Consideration also had to be given to domestic storage to which DSEAR did not apply and there was the age-old problem of confusing legislation regarding the type, size and quantity of containers that could be filled as well as the quantity that could be stored. The Task Group is next due to meet on the 17th December and the full committee of PELG is due to meet on the 17th January 2013.

Oil Care Committee

PEIMF is represented on this committee because of the risk of pollution in certain contracting activities, particularly in the reprocessing of contaminated fuel, tank cleaning and tank lining. This committee run by the Environment Agency has been responsible for various initiatives to make consumers aware of the environmental damage, which can be caused by oil. The most significant of these being the successful campaign to get oil tanks labeled with the oil care notices. It also has a part to play in fuel distribution and contracting. Further funding is required to continue this valuable work and use of the Oil Care logo is available to companies willing to provide sponsorship. PEIMF members are invited to provide sponsorship for one year in return for continued use of the logo. Under the logo would appear the words ‘Sponsor of the Oil Care Campaign 2013’, which could continue to be used on documentation or advertising.

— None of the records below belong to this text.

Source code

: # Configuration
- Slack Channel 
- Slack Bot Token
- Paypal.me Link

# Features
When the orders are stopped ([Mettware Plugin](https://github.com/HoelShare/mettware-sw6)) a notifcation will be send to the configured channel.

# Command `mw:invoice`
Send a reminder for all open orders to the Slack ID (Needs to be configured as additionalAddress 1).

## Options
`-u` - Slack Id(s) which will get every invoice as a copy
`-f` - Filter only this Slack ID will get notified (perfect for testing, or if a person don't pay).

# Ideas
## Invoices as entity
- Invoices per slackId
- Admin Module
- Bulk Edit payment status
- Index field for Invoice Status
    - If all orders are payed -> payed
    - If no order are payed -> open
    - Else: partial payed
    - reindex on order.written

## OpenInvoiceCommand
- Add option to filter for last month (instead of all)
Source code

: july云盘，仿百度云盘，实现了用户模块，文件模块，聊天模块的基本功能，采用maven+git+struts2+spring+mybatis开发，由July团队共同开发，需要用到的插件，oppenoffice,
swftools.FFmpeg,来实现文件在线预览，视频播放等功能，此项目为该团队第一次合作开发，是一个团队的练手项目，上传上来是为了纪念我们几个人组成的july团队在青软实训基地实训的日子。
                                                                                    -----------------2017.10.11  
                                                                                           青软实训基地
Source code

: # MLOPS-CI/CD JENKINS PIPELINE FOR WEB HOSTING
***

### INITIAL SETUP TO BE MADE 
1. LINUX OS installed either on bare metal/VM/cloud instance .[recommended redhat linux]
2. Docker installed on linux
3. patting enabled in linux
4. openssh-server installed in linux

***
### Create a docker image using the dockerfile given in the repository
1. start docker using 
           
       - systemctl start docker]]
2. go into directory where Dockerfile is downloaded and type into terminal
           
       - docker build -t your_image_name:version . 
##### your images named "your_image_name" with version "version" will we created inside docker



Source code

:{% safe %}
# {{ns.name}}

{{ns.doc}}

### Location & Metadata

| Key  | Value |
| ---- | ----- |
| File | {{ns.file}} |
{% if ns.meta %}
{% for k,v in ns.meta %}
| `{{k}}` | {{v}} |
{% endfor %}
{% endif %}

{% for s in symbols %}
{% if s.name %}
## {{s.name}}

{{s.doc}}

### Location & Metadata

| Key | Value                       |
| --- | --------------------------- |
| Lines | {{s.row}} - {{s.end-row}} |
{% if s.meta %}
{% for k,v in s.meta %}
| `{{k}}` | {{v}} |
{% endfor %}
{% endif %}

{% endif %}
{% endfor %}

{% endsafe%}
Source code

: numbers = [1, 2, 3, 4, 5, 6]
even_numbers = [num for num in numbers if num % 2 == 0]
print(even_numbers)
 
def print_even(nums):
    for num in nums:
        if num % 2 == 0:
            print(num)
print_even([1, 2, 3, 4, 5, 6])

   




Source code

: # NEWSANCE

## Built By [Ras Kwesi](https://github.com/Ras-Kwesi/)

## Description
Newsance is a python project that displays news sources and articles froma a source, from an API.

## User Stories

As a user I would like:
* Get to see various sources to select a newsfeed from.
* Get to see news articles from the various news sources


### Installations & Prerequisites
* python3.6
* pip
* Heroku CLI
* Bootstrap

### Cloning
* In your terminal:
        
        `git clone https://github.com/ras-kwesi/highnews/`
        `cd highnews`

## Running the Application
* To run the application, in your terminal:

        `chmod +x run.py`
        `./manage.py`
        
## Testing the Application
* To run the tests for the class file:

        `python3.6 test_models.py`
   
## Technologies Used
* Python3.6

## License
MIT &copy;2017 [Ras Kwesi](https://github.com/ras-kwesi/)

Introduction of E10 petrol

The Low Carbon Vehicle Partnership (LowCVP) has been co-ordinating the work to prepare for the introduction of E10 petrol. Throughout Europe fuel suppliers have been working with vehicle manufacturers to develop higher blends of bio-fuels in both petrol (EN228) and diesel (EN590). The reasons for this are that fuel suppliers have the European Fuel Quality Directive (FQD) to comply with and each EU member state has also set targets under the Renewable Energy Directive (RED). Both directives have a target date of 2020.

Currently, diesel has a maximum Bio-diesel content of 7% (B7) within the fuel specification EN590 and petrol has a maximum content of 5% Bio-ethanol (E5). EN 228 is undergoing a review to enable the introduction of up to 10% ethanol and to include the super grade of petrol, which is currently covered by BS7800. Once the revised EN 228 is published early in 2013, BS7800 will be withdrawn.

Three working groups were set up to prepare for E10. WG1 was charged with producing guidance for retailers and consumers. WG2.would produce guidance on consumer publicity and media communications and WG3 would produce guidance on vehicle compatibility.

Although this work is nearing completion, the Government is not backing an early introduction of E10, although it is recognised that some suppliers might want to introduce it as a niche product.

Bio-fuel problems

The problem of phase separation of ethanol blends continues to be a concern to retailers. A spate of such events in Scotland has led to publicity in one of the Scottish newspapers and follows on from the problems in the South West earlier this year. The Service Station Panel is currently reviewing the existing guidance for storage and sale of E5 and B5 to see if it needs any changes to make it suitable for higher blends. A number of PEIMF members are engaged in remediation measures that are proving quite costly for retailers, particularly the one retailer, who had carried out rectification, only to suffer the same fate after the next delivery.